Comment, en effet, sortir d’une discussion comme celle-là en disant «  ah oui, j’ai compris ! », comme une fulgurance, une illumination ? Ce serait remettre en cause toute sa vie, toutes ses croyances, toutes ses amitiés, tout son être en définitive.Alors qu’il est si simple de rester persuadé de son opinion sans même penser qu’il est possible de changer....

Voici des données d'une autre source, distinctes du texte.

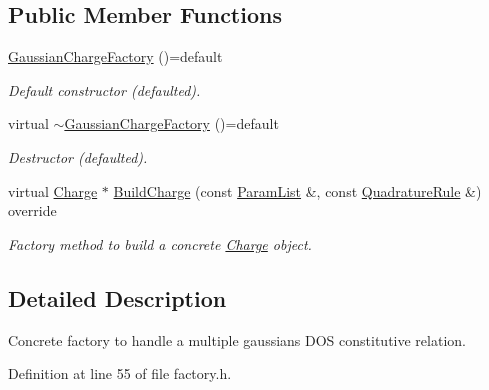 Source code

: \subsection*{Public Member Functions}
\begin{DoxyCompactItemize}
\item 
\hypertarget{classGaussianChargeFactory_aedb4a8bbdd1d9723ea5e732053fa8ffe}{\hyperlink{classGaussianChargeFactory_aedb4a8bbdd1d9723ea5e732053fa8ffe}{Gaussian\-Charge\-Factory} ()=default}\label{classGaussianChargeFactory_aedb4a8bbdd1d9723ea5e732053fa8ffe}

\begin{DoxyCompactList}\small\item\em Default constructor (defaulted). \end{DoxyCompactList}\item 
\hypertarget{classGaussianChargeFactory_a13ba2c7152c6f6c358afd62071c6e08b}{virtual \hyperlink{classGaussianChargeFactory_a13ba2c7152c6f6c358afd62071c6e08b}{$\sim$\-Gaussian\-Charge\-Factory} ()=default}\label{classGaussianChargeFactory_a13ba2c7152c6f6c358afd62071c6e08b}

\begin{DoxyCompactList}\small\item\em Destructor (defaulted). \end{DoxyCompactList}\item 
virtual \hyperlink{classCharge}{Charge} $\ast$ \hyperlink{classGaussianChargeFactory_a1e1718ca16c1624e98865bc6359c2136}{Build\-Charge} (const \hyperlink{classParamList}{Param\-List} \&, const \hyperlink{classQuadratureRule}{Quadrature\-Rule} \&) override
\begin{DoxyCompactList}\small\item\em Factory method to build a concrete \hyperlink{classCharge}{Charge} object. \end{DoxyCompactList}\end{DoxyCompactItemize}


\subsection{Detailed Description}
Concrete factory to handle a multiple gaussians D\-O\-S constitutive relation. 

Definition at line 55 of file factory.\-h.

Mais il existe pourtant bien une relation évidente et incontestable entre la misère et la violence ! Et quand la misère augmente, la violence aussi. Comme le démontrait déjà le Raphaël de «  L’Utopie » (de Thomas More) à propos de la pendaison des voleurs (au 16ème siècle !), la délinquance est le résultat de la politique du pouvoir en place, qui préfère satisfaire son profit plutôt que celui de son peuple, appauvri et délaissé par ceux qui en ont la charge : «  en effet, vous laissez donner le plus mauvais pli et gâter peu à peu les caractères depuis la petite enfance, et vous punissez des adultes pour des crimes dont ils portent dès leurs premières années la promesse assurée. Que faites-vous d’autre, je vous le demande, que de fabriquer vous-mêmes les voleurs que vous pendez ensuite ? »
 
Un peu plus tard, je rencontrai un autre ami, à qui je confiais mon désespoir, mon indignation devant tant d’incompréhension : comment mon contradicteur pouvait-il à ce point être victime d’une propagande si grossière et si voyante ? Ne voyait-il pas que l’on était en train d’abuser de ses sentiments, en lui mettant chaque jour en pleine lumière des faits divers sordides (mais heureusement rares), en lui indiquant un ennemi capable de l’entraîner vers la haine des autres, ne connaissait-il pas tous les malheurs que ces techniques de conditionnement avaient déjà engendré, ne comprenait-il pas le jeu des puissants qui veulent détourner l’attention de leurs échecs en désignant d’autres coupables ?
 
Non, il ne pouvait pas comprendre. Il n’a pas, n’a plus la volonté de comprendre. Cela lui ferait trop mal, et remettrait trop de choses en cause sur sa vision du monde. Il risquerait de voir que le pouvoir se moque de nous depuis trop longtemps, et que le seul moyen qu’il a trouvé pour le conserver sans risque est de diviser des hommes appauvris, afin qu’ils se battent entre eux, au lieu de se battre contre ceux qui les ont rendu misérables ; ce que Thomas More avait compris il y a bien longtemps déjà  : «  quant à croire que la misère du peuple soit une garantie de sûreté et de paix, l’expérience prouve assez que c’est la plus grande des erreurs. Où y a-t-il plus de bagarres que parmi les mendiants ? Qui est le plus empressé à bouleverser l’état des choses existant, sinon celui qui est mécontent de son lot ? Qui s’élance plus témérairement dans la voie de la révolution que celui qui n’a rien à perdre et qui espère gagner au changement ? Un roi qui serait méprisé et haï de son peuple au point de ne pouvoir tenir ses sujets en respect que par des rigueurs, des extorsions, des confiscations, un roi qui les réduirait à mendier, mieux vaudrait pour lui abdiquer tout d’un coup que d’user de procédés qui lui gardent peut-être la couronne, mais qui lui enlèvent sa grandeur, car la dignité royale consiste à régner sur des gens prospères et heureux, non sur des mendiants. »
 
Enfin, mon ami finit tout de même par mettre un terme à mes réflexions, et les éclaira d’un jour nouveau, en exprimant simplement la vérité des choses : on ne convainc pas un convaincu par des mots, ni par des raisonnements. Mais par la réalité. Pour comprendre l’inconnu, l’autre, il faut le découvrir, le côtoyer...le connaître. Alors il ne sera plus un inconnu, et ne fera donc plus peur.